## Exercise description
Every line from the opening of the records to the line with "In Structured Streaming, having" should be restated exactly, with both ends included and the pictures left out.

## Extracted material
· · · · ·
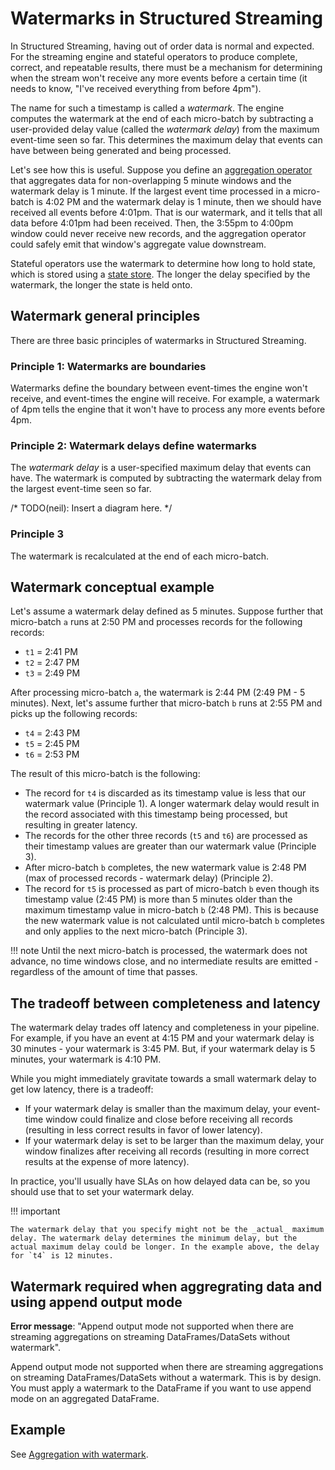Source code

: # Watermarks in Structured Streaming

In Structured Streaming, having out of order data is normal and expected. For the streaming engine and stateful operators to produce complete, correct, and repeatable results, there must be a mechanism for determining when the stream won't receive any more events before a certain time (it needs to know, "I've received everything from before 4pm").

The name for such a timestamp is called a _watermark_. The engine computes the watermark at the end of each micro-batch by subtracting a user-provided delay value (called the _watermark delay_) from the maximum event-time seen so far. This determines the maximum delay that events can have between being generated and being processed.

Let's see how this is useful. Suppose you define an [aggregation operator](../stateful/aggregation.md) that aggregates data for non-overlapping 5 minute windows and the watermark delay is 1 minute. If the largest event time processed in a micro-batch is 4:02 PM and the watermark delay is 1 minute, then we should have received all events before 4:01pm. That is our watermark, and it tells that all data before 4:01pm had been received. Then, the 3:55pm to 4:00pm window could never receive new records, and the aggregation operator could safely emit that window's aggregate value downstream.

Stateful operators use the watermark to determine how long to hold state, which is stored using a [state store](../stream_options/state_stores.md). The longer the delay specified by the watermark, the longer the state is held onto.

## Watermark general principles

There are three basic principles of watermarks in Structured Streaming.

### Principle 1: Watermarks are boundaries

Watermarks define the boundary between event-times the engine won't receive, and event-times the engine will receive. For example, a watermark of 4pm tells the engine that it won't have to process any more events before 4pm.

<!-- TODO(neil): Insert a diagram here. -->

### Principle 2: Watermark delays define watermarks

The _watermark delay_ is a user-specified maximum delay that events can have. The watermark is computed by subtracting the watermark delay from the largest event-time seen so far.

/* TODO(neil): Insert a diagram here. */

 ### Principle 3 

The watermark is recalculated at the end of each micro-batch.

## Watermark conceptual example

Let's assume a watermark delay defined as 5 minutes. Suppose further that micro-batch `a` runs at 2:50 PM and processes records for the following records:

- `t1` = 2:41 PM
- `t2` = 2:47 PM
- `t3` = 2:49 PM

After processing micro-batch `a`, the watermark is 2:44 PM (2:49 PM - 5 minutes). Next, let's assume further that micro-batch `b` runs at 2:55 PM and picks up the following records:

- `t4` = 2:43 PM
- `t5` = 2:45 PM
- `t6` = 2:53 PM

The result of this micro-batch is the following:

- The record for `t4` is discarded as its timestamp value is less that our watermark value (Principle 1). A longer watermark delay would result in the record associated with this timestamp being processed, but resulting in greater latency.
- The records for the other three records (`t5` and `t6`) are processed as their timestamp values are greater than our watermark value (Principle 3).
- After micro-batch `b` completes, the new watermark value is 2:48 PM (max of processed records - watermark delay) (Principle 2).
- The record for `t5` is processed as part of micro-batch `b` even though its timestamp value (2:45 PM) is more than 5 minutes older than the maximum timestamp value in micro-batch `b` (2:48 PM). This is because the new watermark value is not calculated until micro-batch `b` completes and only applies to the next micro-batch (Principle 3). 

!!! note
    Until the next micro-batch is processed, the watermark does not advance, no time windows close, and no intermediate results are emitted - regardless of the amount of time that passes.

## The tradeoff between completeness and latency

The watermark delay trades off latency and completeness in your pipeline. For example, if you have an event at 4:15 PM and your watermark delay is 30 minutes - your watermark is 3:45 PM. But, if your watermark delay is 5 minutes, your watermark is 4:10 PM.

While you might immediately gravitate towards a small watermark delay to get low latency, there is a tradeoff:

- If your watermark delay is smaller than the maximum delay, your event-time window could finalize and close before receiving all records (resulting in less correct results in favor of lower latency). 
- If your watermark delay is set to be larger than the maximum delay, your window finalizes after receiving all records (resulting in more correct results at the expense of more latency). 

In practice, you'll usually have SLAs on how delayed data can be, so you should use that to set your watermark delay.

!!! important

    The watermark delay that you specify might not be the _actual_ maximum delay. The watermark delay determines the minimum delay, but the actual maximum delay could be longer. In the example above, the delay for `t4` is 12 minutes.

## Watermark required when aggregrating data and using append output mode

**Error message**: "Append output mode not supported when there are streaming aggregations on streaming DataFrames/DataSets without watermark".

Append output mode not supported when there are streaming aggregations on streaming DataFrames/DataSets without a watermark. This is by design. You must apply a watermark to the DataFrame if you want to use append mode on an aggregated DataFrame.

## Example

See [Aggregation with watermark](../../examples/aggregation-with-watermark.md).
· · · · ·
## Final answer
Source code

: # Watermarks in Structured Streaming

In Structured Streaming, having out of order data is normal and expected. For the streaming engine and stateful operators to produce complete, correct, and repeatable results, there must be a mechanism for determining when the stream won't receive any more events before a certain time (it needs to know, "I've received everything from before 4pm").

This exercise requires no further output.